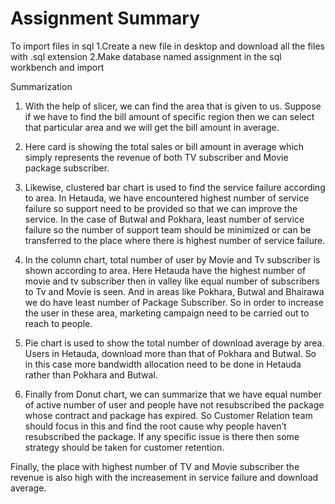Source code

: # Assignment Summary






To import files in sql
1.Create a new file in desktop and download all the files with .sql extension
2.Make database named assignment in the sql workbench and import 






Summarization
1.	With the help of slicer, we can find the area that is given to us. Suppose if we have to find the bill amount of specific region then we can select that particular area and we will get the bill amount in average.

2.	Here card is showing the total sales or bill amount in average which simply represents the revenue of both TV subscriber and Movie package subscriber.


3.	Likewise, clustered bar chart is used to find the service failure according to area. In Hetauda, we have encountered highest number of service failure so support need to be provided so that we can improve the service. In the case of Butwal and Pokhara, least number of service failure so the number of support team should be minimized or can be transferred to the place where there is highest number of service failure.

4.	In the column chart, total number of user by Movie and Tv subscriber is shown according to area. Here Hetauda have the highest number of movie and tv subscriber then in valley like equal number of subscribers to Tv and Movie is seen. And in areas like Pokhara, Butwal and Bhairawa we do have least number of Package Subscriber. So in order to increase the user in these area, marketing campaign need to be carried out to reach to people.  


5.	Pie chart is used to show the total number of download average by area. Users in Hetauda, download more than that of Pokhara and Butwal. So in this case more bandwidth allocation need to be done in Hetauda rather than Pokhara and Butwal. 

6.	Finally from Donut chart, we can summarize that we have equal number of active number of user and people have not resubscribed the package whose contract and package has expired. So Customer Relation team should focus in this and find the root cause why people haven’t resubscribed the package. If any specific issue is there then some strategy should be taken for customer retention. 

Finally, the place with highest number of TV and Movie subscriber the revenue is also high with the increasement in service failure and download average.
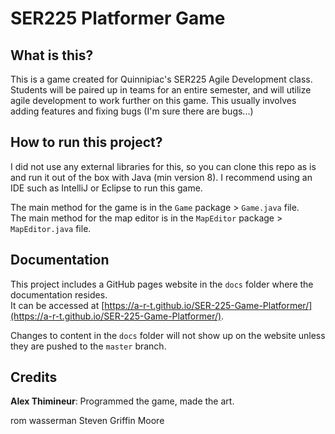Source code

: # SER225 Platformer Game

## What is this?
This is a game created for Quinnipiac's SER225 Agile Development class.
Students will be paired up in teams for an entire semester, and will utilize agile development to work further on this game.
This usually involves adding features and fixing bugs (I'm sure there are bugs...)

## How to run this project?
I did not use any external libraries for this, so you can clone this repo as is and run it out of the box with Java (min version 8).
I recommend using an IDE such as IntelliJ or Eclipse to run this game.

The main method for the game is in the `Game` package > `Game.java` file.<br>
The main method for the map editor is in the `MapEditor` package > `MapEditor.java` file.

## Documentation
This project includes a GitHub pages website in the `docs` folder where the documentation resides.<br>
It can be accessed at [https://a-r-t.github.io/SER-225-Game-Platformer/](https://a-r-t.github.io/SER-225-Game-Platformer/).

Changes to content in the `docs` folder will not show up on the website unless they are pushed to the `master` branch.

## Credits
**Alex Thimineur**: Programmed the game, made the art.

rom wasserman
Steven Griffin
Moore
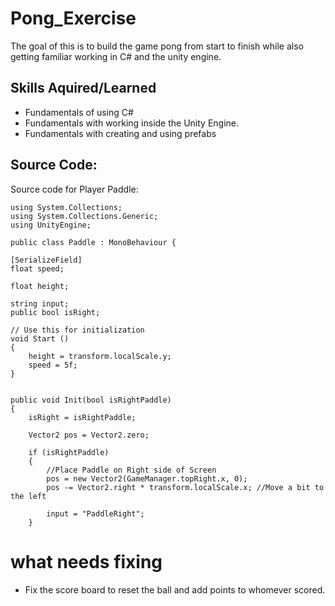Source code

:# Pong_Exercise
The goal of this is to build the game pong from start to finish while also getting familiar working in C# and the unity engine.

## Skills Aquired/Learned
- Fundamentals of using C#
- Fundamentals with working inside the Unity Engine.
- Fundamentals with creating and using prefabs



## Source Code:
Source code for Player Paddle:

    using System.Collections;
    using System.Collections.Generic;
    using UnityEngine;

    public class Paddle : MonoBehaviour {

    [SerializeField]
    float speed;

    float height;

    string input;
    public bool isRight;

	// Use this for initialization
	void Start ()
    {
        height = transform.localScale.y;
        speed = 5f;
	}


    public void Init(bool isRightPaddle)
    {
        isRight = isRightPaddle;

        Vector2 pos = Vector2.zero;

        if (isRightPaddle)
        {
            //Place Paddle on Right side of Screen
            pos = new Vector2(GameManager.topRight.x, 0);
            pos -= Vector2.right * transform.localScale.x; //Move a bit to the left

            input = "PaddleRight";
        }



# what needs fixing
- Fix the score board to reset the ball and add points to whomever scored.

• **PROBLEM TO SOLVE**
Output a faithful copy of the data, with each picture left out.

• **THE COMPLETED TASK**
Source code

: # Assignment Summary






To import files in sql
1.Create a new file in desktop and download all the files with .sql extension
2.Make database named assignment in the sql workbench and import 






Summarization
1.	With the help of slicer, we can find the area that is given to us. Suppose if we have to find the bill amount of specific region then we can select that particular area and we will get the bill amount in average.

2.	Here card is showing the total sales or bill amount in average which simply represents the revenue of both TV subscriber and Movie package subscriber.


3.	Likewise, clustered bar chart is used to find the service failure according to area. In Hetauda, we have encountered highest number of service failure so support need to be provided so that we can improve the service. In the case of Butwal and Pokhara, least number of service failure so the number of support team should be minimized or can be transferred to the place where there is highest number of service failure.

4.	In the column chart, total number of user by Movie and Tv subscriber is shown according to area. Here Hetauda have the highest number of movie and tv subscriber then in valley like equal number of subscribers to Tv and Movie is seen. And in areas like Pokhara, Butwal and Bhairawa we do have least number of Package Subscriber. So in order to increase the user in these area, marketing campaign need to be carried out to reach to people.  


5.	Pie chart is used to show the total number of download average by area. Users in Hetauda, download more than that of Pokhara and Butwal. So in this case more bandwidth allocation need to be done in Hetauda rather than Pokhara and Butwal. 

6.	Finally from Donut chart, we can summarize that we have equal number of active number of user and people have not resubscribed the package whose contract and package has expired. So Customer Relation team should focus in this and find the root cause why people haven’t resubscribed the package. If any specific issue is there then some strategy should be taken for customer retention. 

Finally, the place with highest number of TV and Movie subscriber the revenue is also high with the increasement in service failure and download average.
Source code

: # SER225 Platformer Game

## What is this?
This is a game created for Quinnipiac's SER225 Agile Development class.
Students will be paired up in teams for an entire semester, and will utilize agile development to work further on this game.
This usually involves adding features and fixing bugs (I'm sure there are bugs...)

## How to run this project?
I did not use any external libraries for this, so you can clone this repo as is and run it out of the box with Java (min version 8).
I recommend using an IDE such as IntelliJ or Eclipse to run this game.

The main method for the game is in the `Game` package > `Game.java` file.<br>
The main method for the map editor is in the `MapEditor` package > `MapEditor.java` file.

## Documentation
This project includes a GitHub pages website in the `docs` folder where the documentation resides.<br>
It can be accessed at [https://a-r-t.github.io/SER-225-Game-Platformer/](https://a-r-t.github.io/SER-225-Game-Platformer/).

Changes to content in the `docs` folder will not show up on the website unless they are pushed to the `master` branch.

## Credits
**Alex Thimineur**: Programmed the game, made the art.

rom wasserman
Steven Griffin
Moore
Source code

:# Pong_Exercise
The goal of this is to build the game pong from start to finish while also getting familiar working in C# and the unity engine.

## Skills Aquired/Learned
- Fundamentals of using C#
- Fundamentals with working inside the Unity Engine.
- Fundamentals with creating and using prefabs



## Source Code:
Source code for Player Paddle:

    using System.Collections;
    using System.Collections.Generic;
    using UnityEngine;

    public class Paddle : MonoBehaviour {

    [SerializeField]
    float speed;

    float height;

    string input;
    public bool isRight;

	// Use this for initialization
	void Start ()
    {
        height = transform.localScale.y;
        speed = 5f;
	}


    public void Init(bool isRightPaddle)
    {
        isRight = isRightPaddle;

        Vector2 pos = Vector2.zero;

        if (isRightPaddle)
        {
            //Place Paddle on Right side of Screen
            pos = new Vector2(GameManager.topRight.x, 0);
            pos -= Vector2.right * transform.localScale.x; //Move a bit to the left

            input = "PaddleRight";
        }



# what needs fixing
- Fix the score board to reset the ball and add points to whomever scored.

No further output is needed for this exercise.